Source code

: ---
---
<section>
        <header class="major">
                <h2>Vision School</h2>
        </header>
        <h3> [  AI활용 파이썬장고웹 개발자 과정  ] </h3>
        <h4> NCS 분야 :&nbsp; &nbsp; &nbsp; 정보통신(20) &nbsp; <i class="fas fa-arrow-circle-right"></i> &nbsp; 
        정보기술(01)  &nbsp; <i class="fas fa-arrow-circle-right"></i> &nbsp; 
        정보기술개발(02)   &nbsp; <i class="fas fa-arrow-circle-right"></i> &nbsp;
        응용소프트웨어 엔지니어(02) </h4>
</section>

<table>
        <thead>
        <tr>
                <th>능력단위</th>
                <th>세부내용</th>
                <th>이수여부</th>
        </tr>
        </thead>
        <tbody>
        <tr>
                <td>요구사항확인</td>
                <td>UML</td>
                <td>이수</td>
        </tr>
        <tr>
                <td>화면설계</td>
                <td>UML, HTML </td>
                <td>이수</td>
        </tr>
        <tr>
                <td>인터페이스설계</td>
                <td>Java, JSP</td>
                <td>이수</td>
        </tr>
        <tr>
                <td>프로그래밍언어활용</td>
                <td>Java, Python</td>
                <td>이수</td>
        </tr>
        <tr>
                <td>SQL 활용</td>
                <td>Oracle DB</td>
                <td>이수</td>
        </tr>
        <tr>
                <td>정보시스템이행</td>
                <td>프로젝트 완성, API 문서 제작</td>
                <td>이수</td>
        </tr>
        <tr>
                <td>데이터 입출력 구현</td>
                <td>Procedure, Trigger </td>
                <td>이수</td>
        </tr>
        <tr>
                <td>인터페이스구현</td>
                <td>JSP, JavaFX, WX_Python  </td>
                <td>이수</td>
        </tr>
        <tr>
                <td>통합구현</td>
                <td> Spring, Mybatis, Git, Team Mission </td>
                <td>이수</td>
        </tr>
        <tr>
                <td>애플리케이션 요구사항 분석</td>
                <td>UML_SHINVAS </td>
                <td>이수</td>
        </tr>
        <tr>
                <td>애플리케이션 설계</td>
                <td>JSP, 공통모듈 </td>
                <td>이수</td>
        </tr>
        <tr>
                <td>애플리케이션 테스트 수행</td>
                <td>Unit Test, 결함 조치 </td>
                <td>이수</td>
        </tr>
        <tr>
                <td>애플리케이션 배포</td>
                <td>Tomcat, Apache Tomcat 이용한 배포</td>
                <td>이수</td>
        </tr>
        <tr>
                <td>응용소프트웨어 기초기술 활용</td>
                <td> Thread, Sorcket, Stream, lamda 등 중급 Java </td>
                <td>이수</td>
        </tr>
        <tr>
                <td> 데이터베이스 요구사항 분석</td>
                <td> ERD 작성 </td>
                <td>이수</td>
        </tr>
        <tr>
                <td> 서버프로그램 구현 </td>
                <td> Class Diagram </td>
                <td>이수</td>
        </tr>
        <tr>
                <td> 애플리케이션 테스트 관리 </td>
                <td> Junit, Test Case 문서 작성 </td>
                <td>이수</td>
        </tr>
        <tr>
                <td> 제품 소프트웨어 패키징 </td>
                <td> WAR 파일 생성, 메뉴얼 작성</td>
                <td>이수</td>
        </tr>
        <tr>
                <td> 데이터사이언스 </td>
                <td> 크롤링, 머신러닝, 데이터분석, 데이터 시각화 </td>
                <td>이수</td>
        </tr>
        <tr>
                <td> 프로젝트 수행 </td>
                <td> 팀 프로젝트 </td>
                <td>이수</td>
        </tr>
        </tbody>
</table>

+++

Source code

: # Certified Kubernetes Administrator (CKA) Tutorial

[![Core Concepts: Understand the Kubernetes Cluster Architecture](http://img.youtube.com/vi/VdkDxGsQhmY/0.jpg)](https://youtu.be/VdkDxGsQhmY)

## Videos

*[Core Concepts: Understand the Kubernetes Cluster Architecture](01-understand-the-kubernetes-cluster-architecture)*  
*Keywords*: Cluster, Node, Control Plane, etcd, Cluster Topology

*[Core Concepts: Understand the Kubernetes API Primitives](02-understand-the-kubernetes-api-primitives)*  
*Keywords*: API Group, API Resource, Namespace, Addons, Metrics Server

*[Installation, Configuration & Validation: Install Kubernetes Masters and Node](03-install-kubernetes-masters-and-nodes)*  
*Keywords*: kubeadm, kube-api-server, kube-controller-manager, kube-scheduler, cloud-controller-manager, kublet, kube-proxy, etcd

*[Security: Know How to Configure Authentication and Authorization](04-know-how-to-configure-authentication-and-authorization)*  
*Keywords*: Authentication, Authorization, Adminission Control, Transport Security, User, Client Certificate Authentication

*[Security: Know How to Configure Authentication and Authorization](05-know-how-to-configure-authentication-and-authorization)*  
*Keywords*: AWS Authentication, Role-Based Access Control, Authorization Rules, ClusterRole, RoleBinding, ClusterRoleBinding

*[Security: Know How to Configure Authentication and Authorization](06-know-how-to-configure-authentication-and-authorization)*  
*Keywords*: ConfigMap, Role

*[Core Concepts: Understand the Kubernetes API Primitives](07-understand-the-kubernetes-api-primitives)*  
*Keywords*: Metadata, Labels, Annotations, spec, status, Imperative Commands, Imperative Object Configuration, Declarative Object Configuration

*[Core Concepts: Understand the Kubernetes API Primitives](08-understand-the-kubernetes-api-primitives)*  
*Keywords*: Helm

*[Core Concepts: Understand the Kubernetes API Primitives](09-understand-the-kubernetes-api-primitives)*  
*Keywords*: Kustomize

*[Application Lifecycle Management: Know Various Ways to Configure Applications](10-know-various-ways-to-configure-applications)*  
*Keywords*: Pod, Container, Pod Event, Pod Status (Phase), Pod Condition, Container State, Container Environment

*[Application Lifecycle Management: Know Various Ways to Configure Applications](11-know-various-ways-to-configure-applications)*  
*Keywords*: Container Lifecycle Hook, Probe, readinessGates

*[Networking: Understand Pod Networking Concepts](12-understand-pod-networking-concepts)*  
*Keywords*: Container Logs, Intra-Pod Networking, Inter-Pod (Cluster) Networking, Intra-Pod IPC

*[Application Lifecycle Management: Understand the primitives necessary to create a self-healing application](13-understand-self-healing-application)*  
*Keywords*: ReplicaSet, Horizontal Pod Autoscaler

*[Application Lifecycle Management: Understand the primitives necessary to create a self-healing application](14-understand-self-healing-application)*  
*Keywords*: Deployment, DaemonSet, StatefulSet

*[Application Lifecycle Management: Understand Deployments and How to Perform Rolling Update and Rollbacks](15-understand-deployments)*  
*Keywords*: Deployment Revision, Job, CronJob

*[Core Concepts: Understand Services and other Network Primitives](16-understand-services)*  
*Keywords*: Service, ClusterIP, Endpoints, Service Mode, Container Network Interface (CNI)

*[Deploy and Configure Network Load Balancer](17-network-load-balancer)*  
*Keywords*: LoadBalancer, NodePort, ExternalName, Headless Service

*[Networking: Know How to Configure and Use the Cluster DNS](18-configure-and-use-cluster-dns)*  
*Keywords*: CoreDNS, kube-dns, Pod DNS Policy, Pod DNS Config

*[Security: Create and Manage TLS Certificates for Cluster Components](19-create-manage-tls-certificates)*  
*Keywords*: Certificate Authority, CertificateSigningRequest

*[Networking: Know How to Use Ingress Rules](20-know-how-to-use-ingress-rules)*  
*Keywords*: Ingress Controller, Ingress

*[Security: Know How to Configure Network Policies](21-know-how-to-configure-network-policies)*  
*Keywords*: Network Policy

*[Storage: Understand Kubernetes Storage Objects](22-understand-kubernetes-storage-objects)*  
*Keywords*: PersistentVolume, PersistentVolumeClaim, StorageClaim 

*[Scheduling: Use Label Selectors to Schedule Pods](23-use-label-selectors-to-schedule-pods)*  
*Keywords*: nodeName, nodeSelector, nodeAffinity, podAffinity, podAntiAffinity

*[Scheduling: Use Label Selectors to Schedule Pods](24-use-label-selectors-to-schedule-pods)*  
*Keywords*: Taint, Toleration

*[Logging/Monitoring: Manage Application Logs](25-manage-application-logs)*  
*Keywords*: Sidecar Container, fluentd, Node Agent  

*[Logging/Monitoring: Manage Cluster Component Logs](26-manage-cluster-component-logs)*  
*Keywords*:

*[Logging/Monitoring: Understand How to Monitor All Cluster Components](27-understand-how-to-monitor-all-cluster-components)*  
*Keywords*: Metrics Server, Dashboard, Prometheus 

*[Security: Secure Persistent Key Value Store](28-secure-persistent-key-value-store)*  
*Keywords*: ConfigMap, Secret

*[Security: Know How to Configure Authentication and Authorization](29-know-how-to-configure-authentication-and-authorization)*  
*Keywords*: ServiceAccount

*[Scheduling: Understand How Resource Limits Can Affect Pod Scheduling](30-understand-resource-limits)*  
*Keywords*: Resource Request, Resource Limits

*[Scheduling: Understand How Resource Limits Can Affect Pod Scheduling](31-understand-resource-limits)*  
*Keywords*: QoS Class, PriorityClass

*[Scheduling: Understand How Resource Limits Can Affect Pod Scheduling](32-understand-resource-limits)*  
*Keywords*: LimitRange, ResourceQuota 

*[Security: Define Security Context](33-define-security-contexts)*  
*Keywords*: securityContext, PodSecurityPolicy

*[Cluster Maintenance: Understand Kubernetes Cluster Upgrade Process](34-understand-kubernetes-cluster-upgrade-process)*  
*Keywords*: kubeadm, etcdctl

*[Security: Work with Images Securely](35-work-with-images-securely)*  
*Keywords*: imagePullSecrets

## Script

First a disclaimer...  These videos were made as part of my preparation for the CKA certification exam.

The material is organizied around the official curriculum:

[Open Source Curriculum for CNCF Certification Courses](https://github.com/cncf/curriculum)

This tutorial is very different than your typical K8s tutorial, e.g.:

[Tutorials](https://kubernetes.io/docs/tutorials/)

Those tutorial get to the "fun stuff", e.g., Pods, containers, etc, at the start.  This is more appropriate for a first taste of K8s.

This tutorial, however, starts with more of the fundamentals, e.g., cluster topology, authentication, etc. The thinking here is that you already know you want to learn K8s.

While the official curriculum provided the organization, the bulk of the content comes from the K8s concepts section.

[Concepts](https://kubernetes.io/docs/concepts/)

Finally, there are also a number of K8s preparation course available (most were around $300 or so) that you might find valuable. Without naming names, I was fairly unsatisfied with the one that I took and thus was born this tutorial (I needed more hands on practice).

+++

REQUIRED WORK >>
Transcribe, exactly and without additions, the lines of the records above, beginning with the line that contains "This tutorial is" and ending with the line that contains "Finally, there are", both included.

SOLUTION FOR THIS TASK >>
This tutorial is very different than your typical K8s tutorial, e.g.:

[Tutorials](https://kubernetes.io/docs/tutorials/)

Those tutorial get to the "fun stuff", e.g., Pods, containers, etc, at the start.  This is more appropriate for a first taste of K8s.

This tutorial, however, starts with more of the fundamentals, e.g., cluster topology, authentication, etc. The thinking here is that you already know you want to learn K8s.

While the official curriculum provided the organization, the bulk of the content comes from the K8s concepts section.

[Concepts](https://kubernetes.io/docs/concepts/)

Finally, there are also a number of K8s preparation course available (most were around $300 or so) that you might find valuable. Without naming names, I was fairly unsatisfied with the one that I took and thus was born this tutorial (I needed more hands on practice).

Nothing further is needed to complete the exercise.